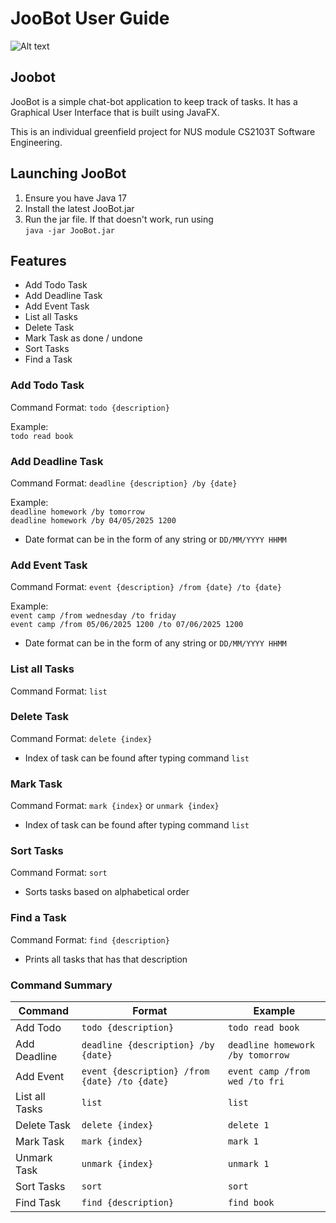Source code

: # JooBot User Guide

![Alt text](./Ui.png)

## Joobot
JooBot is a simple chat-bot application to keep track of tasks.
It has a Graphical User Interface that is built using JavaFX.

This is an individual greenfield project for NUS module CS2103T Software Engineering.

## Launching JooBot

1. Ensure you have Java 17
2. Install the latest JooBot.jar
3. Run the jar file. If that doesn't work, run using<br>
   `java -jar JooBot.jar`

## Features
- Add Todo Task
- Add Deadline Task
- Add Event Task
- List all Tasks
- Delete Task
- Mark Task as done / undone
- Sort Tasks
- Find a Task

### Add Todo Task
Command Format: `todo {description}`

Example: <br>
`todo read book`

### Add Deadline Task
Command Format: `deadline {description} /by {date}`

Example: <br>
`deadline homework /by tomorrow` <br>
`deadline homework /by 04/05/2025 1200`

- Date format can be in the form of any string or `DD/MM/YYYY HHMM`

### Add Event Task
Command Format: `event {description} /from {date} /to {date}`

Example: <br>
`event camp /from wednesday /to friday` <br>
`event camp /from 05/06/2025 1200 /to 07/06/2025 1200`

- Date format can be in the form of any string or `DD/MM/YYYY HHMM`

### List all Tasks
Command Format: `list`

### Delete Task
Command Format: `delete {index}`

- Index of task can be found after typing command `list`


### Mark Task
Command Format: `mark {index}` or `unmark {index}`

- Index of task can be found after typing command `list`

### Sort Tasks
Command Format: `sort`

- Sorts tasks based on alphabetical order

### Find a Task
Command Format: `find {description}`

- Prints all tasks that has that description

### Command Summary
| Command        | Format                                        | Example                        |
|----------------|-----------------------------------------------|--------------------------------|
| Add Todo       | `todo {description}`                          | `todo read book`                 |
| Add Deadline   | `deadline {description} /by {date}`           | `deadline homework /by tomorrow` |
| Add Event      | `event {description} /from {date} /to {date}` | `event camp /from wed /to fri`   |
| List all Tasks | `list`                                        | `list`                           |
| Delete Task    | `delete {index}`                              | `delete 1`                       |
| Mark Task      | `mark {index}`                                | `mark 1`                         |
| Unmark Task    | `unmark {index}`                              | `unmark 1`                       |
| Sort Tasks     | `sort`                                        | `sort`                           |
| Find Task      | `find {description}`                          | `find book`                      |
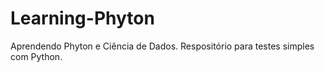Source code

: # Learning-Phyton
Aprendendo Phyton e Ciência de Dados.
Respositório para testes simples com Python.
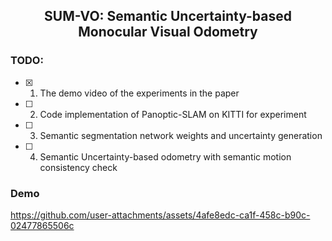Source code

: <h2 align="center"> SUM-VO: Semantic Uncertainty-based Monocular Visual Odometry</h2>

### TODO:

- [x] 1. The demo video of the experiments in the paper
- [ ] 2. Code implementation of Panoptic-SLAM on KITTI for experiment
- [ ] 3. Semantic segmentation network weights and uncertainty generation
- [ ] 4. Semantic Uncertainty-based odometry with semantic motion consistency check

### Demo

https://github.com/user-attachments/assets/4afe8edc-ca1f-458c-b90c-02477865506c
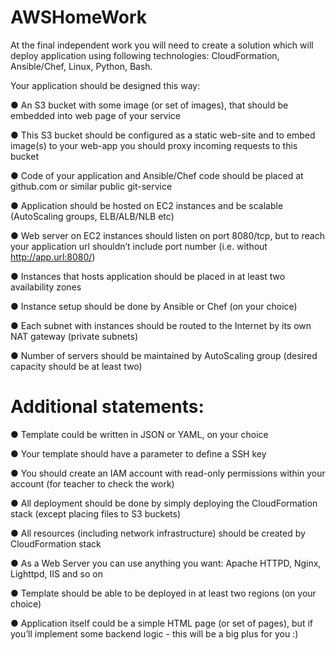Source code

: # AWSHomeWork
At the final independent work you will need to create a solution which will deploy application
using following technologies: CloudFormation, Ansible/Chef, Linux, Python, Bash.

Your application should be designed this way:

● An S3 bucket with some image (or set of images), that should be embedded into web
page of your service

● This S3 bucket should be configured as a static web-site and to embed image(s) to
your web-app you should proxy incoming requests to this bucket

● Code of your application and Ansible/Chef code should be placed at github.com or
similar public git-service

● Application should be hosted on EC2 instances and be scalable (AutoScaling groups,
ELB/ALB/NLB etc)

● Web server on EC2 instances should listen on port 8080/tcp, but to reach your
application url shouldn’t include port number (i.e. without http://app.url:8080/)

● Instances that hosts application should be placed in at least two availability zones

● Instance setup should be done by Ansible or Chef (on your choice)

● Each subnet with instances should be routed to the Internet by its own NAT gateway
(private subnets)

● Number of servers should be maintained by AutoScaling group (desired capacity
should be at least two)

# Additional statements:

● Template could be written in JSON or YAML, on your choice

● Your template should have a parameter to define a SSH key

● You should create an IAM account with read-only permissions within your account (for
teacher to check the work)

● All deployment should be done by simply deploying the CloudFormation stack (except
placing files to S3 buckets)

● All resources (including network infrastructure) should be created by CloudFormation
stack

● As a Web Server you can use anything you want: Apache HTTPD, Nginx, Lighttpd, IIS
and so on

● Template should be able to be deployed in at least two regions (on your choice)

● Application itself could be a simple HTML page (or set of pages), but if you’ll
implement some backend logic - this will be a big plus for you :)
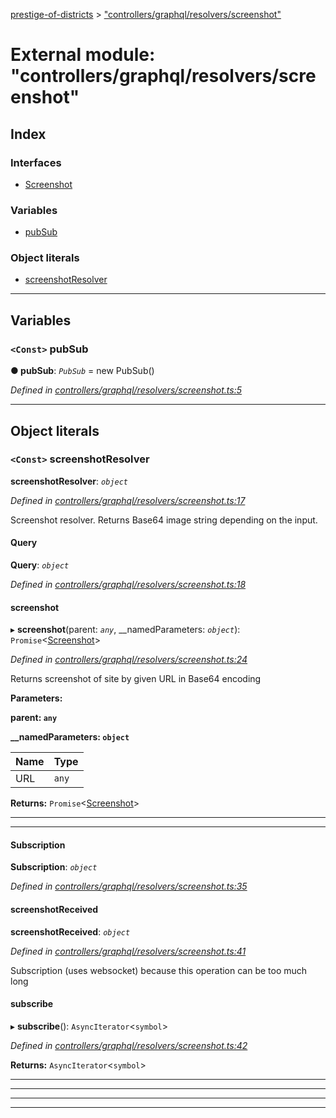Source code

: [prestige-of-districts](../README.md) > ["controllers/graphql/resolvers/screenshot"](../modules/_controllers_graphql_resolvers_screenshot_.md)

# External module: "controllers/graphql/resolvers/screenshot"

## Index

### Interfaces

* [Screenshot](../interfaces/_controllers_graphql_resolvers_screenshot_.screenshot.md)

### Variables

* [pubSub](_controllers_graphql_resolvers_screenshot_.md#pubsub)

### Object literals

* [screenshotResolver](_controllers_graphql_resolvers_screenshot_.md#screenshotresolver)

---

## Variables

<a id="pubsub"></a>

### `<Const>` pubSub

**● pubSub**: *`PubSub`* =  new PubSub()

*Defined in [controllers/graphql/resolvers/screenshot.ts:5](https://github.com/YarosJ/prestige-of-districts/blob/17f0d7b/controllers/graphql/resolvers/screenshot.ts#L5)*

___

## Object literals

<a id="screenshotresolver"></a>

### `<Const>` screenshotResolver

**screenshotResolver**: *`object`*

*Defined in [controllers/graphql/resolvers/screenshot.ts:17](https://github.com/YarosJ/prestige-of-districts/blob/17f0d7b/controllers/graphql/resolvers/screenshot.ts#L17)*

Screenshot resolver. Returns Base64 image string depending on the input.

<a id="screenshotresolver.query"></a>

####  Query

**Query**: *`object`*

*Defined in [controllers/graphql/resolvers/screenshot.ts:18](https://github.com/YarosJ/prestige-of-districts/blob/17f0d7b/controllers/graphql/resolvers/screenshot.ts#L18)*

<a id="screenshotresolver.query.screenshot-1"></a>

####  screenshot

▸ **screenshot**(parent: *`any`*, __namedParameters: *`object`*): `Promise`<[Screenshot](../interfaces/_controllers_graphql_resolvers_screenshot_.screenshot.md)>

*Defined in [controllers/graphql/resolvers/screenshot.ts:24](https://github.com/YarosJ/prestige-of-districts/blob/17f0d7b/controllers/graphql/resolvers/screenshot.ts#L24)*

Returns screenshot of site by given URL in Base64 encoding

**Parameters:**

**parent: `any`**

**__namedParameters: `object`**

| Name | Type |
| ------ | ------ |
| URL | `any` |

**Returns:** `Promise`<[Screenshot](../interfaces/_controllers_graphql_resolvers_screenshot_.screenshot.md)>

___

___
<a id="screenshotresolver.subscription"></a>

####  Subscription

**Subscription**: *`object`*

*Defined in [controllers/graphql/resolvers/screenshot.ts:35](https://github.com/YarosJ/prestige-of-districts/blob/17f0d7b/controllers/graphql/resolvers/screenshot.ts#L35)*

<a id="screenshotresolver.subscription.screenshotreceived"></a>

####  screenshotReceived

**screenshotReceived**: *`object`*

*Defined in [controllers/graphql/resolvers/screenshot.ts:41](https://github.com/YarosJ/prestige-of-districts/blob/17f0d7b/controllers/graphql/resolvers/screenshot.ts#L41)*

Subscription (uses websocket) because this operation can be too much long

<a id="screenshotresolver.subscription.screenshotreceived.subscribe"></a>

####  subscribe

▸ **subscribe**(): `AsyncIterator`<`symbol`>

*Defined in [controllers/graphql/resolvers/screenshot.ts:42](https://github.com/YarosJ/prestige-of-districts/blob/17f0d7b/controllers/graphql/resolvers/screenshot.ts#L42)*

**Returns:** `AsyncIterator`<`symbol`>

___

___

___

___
=======
*INSTRUCTIONS FOR THE TASK*. Whatever else the listing above holds, retype exactly only the lines from the one containing "your web-app you" to the one containing "define a SSH key", both ends kept.

*SOLVED EXERCISE*.
your web-app you should proxy incoming requests to this bucket

● Code of your application and Ansible/Chef code should be placed at github.com or
similar public git-service

● Application should be hosted on EC2 instances and be scalable (AutoScaling groups,
ELB/ALB/NLB etc)

● Web server on EC2 instances should listen on port 8080/tcp, but to reach your
application url shouldn’t include port number (i.e. without http://app.url:8080/)

● Instances that hosts application should be placed in at least two availability zones

● Instance setup should be done by Ansible or Chef (on your choice)

● Each subnet with instances should be routed to the Internet by its own NAT gateway
(private subnets)

● Number of servers should be maintained by AutoScaling group (desired capacity
should be at least two)

# Additional statements:

● Template could be written in JSON or YAML, on your choice

● Your template should have a parameter to define a SSH key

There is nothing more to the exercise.